141 1.2. UNE APPROCHE GENEALOGIQUE

Comme toute recherche-intervention menée dans le cadre de contrats CIFRE, notre travail d’investigation s’est déroulé sur une période de trois ans. En ce sens, il se situe dans une perspective « longitudinale » telle qu’a pu la définir Pettigrew (1990). Cet auteur a en effet souligné l’importance de la durée de l’interaction pour comprendre les processus et les logiques à l’œuvre dans les organisations et entre ces dernières.
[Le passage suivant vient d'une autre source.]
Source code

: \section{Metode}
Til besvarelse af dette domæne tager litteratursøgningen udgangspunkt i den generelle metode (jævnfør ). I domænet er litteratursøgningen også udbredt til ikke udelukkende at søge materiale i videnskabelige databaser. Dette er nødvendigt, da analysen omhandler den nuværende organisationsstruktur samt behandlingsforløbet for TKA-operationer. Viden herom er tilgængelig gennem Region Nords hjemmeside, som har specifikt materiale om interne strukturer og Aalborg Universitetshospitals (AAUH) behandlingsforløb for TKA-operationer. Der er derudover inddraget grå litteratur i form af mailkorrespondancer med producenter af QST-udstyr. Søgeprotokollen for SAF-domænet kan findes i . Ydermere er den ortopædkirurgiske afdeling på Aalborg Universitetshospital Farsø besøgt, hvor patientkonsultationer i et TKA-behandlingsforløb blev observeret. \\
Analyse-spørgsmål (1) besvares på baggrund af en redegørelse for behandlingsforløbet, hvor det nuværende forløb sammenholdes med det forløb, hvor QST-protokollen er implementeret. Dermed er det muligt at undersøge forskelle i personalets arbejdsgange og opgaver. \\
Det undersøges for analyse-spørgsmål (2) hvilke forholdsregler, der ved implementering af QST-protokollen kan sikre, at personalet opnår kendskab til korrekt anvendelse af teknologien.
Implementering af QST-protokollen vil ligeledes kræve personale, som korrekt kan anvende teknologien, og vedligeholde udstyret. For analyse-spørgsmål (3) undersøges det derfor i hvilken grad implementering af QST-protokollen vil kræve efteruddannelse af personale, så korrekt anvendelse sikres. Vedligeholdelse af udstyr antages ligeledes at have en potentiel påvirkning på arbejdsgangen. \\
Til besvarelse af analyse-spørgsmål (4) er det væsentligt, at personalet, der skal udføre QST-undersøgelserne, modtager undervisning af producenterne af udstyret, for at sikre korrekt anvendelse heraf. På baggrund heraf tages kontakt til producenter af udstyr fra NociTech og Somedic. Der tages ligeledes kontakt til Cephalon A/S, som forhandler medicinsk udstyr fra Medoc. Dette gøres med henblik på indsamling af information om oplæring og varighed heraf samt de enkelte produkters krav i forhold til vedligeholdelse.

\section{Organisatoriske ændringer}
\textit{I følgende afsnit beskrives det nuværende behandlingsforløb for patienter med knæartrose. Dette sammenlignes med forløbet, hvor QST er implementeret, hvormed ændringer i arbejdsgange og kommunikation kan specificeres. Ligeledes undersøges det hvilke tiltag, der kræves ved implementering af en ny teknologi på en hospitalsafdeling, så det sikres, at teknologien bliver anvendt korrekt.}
Nous avons cependant pris le parti d’adopter une approche généalogique afin de resituer cette analyse dans une perspective historique de plus long terme s’étalant à l’échelle de plusieurs décennies (Foucault, 1994). La généalogie constitue une méthode d’analyse développée par Michel Foucault dans les années 1970 et qui a progressivement été transposée dans le domaine de la gestion (Hatchuel et al., 2005). Elle vise à dénaturaliser les processus et les concepts en les resituant dans le contexte qui les a vus naître, afin de pouvoir théoriser leur transformation sur le temps long (Acquier et Aggeri, 2007).

Nous avons mobilisé cette approche dans différentes optiques. Au sein de notre revue de littérature, elle nous a permis de remettre en perspective la notion d’économie circulaire et le caractère innovant des pratiques associées qui est généralement revendiqué. De manière plus structurante dans ce manuscrit, nous l’avons utilisée afin de mieux appréhender les dynamiques de développement des business models circulaires liés à la fin de vie automobile qui avaient eu lieu précédemment à notre intervention depuis les années 1990, ainsi que le rôle que l’instrumentation d’action publique avait joué dans ces processus. Les cadres conceptuels utilisés pour analyser ces phénomènes ont déjà été décrits dans notre revue de littérature.